ATLANTA — Reynolds American Inc., the second- largest U.S. tobacco producer, recognizes the irony in its new policy of banning smoking at its corporate offices.

The maker of Camel cigarettes will shunt smokers in all of its buildings to designated indoor smoking areas, clearing the air for the majority of employees and visitors who don’t light up. Electronic cigarettes will be allowed outside those spaces.

“We’re well aware that there will be folks who see this as an irony, but we believe it’s the right thing to do and the right time to do it,” David Howard, a Reynolds spokesman, said in an interview.

The decision is the latest sign of a tobacco industry coming to terms with the safety of its products after a $206 billion settlement with 46 states in 1998. Reynolds Chief Executive Officer Susan Cameron, a former smoker who now vapes, is leading a push into smokeless products such as e-cigs that may one day overtake combustibles. The strategy entails acknowledging that traditional cigarettes are more harmful.

Reynolds, based in Winston-Salem, North Carolina, already bans smoking on factory floors as well as in cafeterias and fitness centers, Howard said. Workers were allowed, however, to toke combustible cigarettes, pipes and cigars in offices, hallways, elevators and at their desks.

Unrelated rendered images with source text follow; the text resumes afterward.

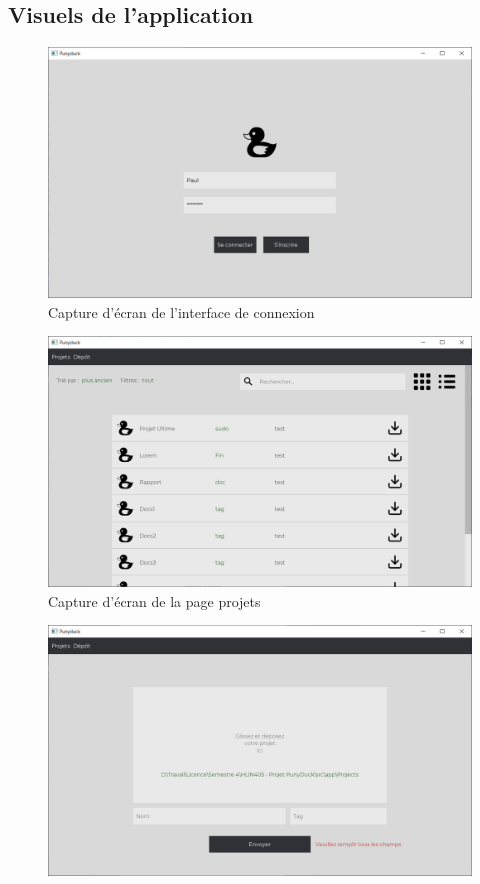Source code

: \documentclass[twoside]{report}
\begin{document}
\begin{appendix}
\chapter{Visuels de l'application}
\label{visuels}
\begin{figure}[!h]
    \centering 
    \includegraphics[scale=0.3]{punyduck-img-1.png}
    \caption{Capture d'écran de l'interface de connexion}
    \label{Connexion}
\end{figure}
\begin{figure}
    \centering
    \includegraphics[scale=0.3]{punyduck-img-2.png}
    \caption{Capture d'écran de la page projets}
    \label{Projets}
\end{figure}
\begin{figure}
    \centering
    \includegraphics[scale=0.3]{punyduck-img-4.png}

\end{figure}
\end{appendix}
\end{document}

The new prohibitions will start in January and be phased in through 2016 as the new smoking lounges are constructed, Howard said. The rules were signed off on by Reynolds leadership, including Cameron. The company estimates that smoking by its 5,200 employees is in line with national adult rates of about 18 percent.

Altria Group Inc., the largest U.S. tobacco seller, still allows smoking in separate offices. Lighting up tobacco is prohibited on factory floors and in elevators and hallways.